**BRIEF**
Each line of the material that mentions the word "begin" is to be copied.
Segment Start: SUPPLIED INFORMATION
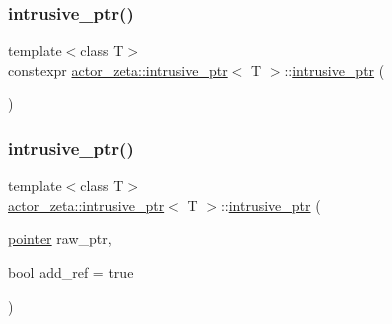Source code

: \subsubsection{\texorpdfstring{intrusive\+\_\+ptr()}{intrusive\_ptr()}\hspace{0.1cm}{\footnotesize\ttfamily [1/5]}}
{\footnotesize\ttfamily template$<$class T$>$ \\
constexpr \hyperlink{classactor__zeta_1_1intrusive__ptr}{actor\+\_\+zeta\+::intrusive\+\_\+ptr}$<$ T $>$\+::\hyperlink{classactor__zeta_1_1intrusive__ptr}{intrusive\+\_\+ptr} (\begin{DoxyParamCaption}{ }\end{DoxyParamCaption})\hspace{0.3cm}{\ttfamily [inline]}}

\mbox{\label{classactor__zeta_1_1intrusive__ptr_aafe5cca9be938943d0708fa406cffc4a}} 
\subsubsection{\texorpdfstring{intrusive\+\_\+ptr()}{intrusive\_ptr()}\hspace{0.1cm}{\footnotesize\ttfamily [2/5]}}
{\footnotesize\ttfamily template$<$class T$>$ \\
\hyperlink{classactor__zeta_1_1intrusive__ptr}{actor\+\_\+zeta\+::intrusive\+\_\+ptr}$<$ T $>$\+::\hyperlink{classactor__zeta_1_1intrusive__ptr}{intrusive\+\_\+ptr} (\begin{DoxyParamCaption}\item[{\hyperlink{classactor__zeta_1_1intrusive__ptr_a149a1cdd3f154db67d7f53a371bfc4e4}{pointer}}]{raw\+\_\+ptr,  }\item[{bool}]{add\+\_\+ref = {\ttfamily true} }\end{DoxyParamCaption})\hspace{0.3cm}{\ttfamily [inline]}}

\mbox{\label{classactor__zeta_1_1intrusive__ptr_afd30f2ec4f89a30a5b78915187ff5f6b}}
Segment End: SUPPLIED INFORMATION
**WRITTEN SOLUTION**
constexpr \hyperlink{classactor__zeta_1_1intrusive__ptr}{actor\+\_\+zeta\+::intrusive\+\_\+ptr}$<$ T $>$\+::\hyperlink{classactor__zeta_1_1intrusive__ptr}{intrusive\+\_\+ptr} (\begin{DoxyParamCaption}{ }\end{DoxyParamCaption})\hspace{0.3cm}{\ttfamily [inline]}}
\hyperlink{classactor__zeta_1_1intrusive__ptr}{actor\+\_\+zeta\+::intrusive\+\_\+ptr}$<$ T $>$\+::\hyperlink{classactor__zeta_1_1intrusive__ptr}{intrusive\+\_\+ptr} (\begin{DoxyParamCaption}\item[{\hyperlink{classactor__zeta_1_1intrusive__ptr_a149a1cdd3f154db67d7f53a371bfc4e4}{pointer}}]{raw\+\_\+ptr,  }\item[{bool}]{add\+\_\+ref = {\ttfamily true} }\end{DoxyParamCaption})\hspace{0.3cm}{\ttfamily [inline]}}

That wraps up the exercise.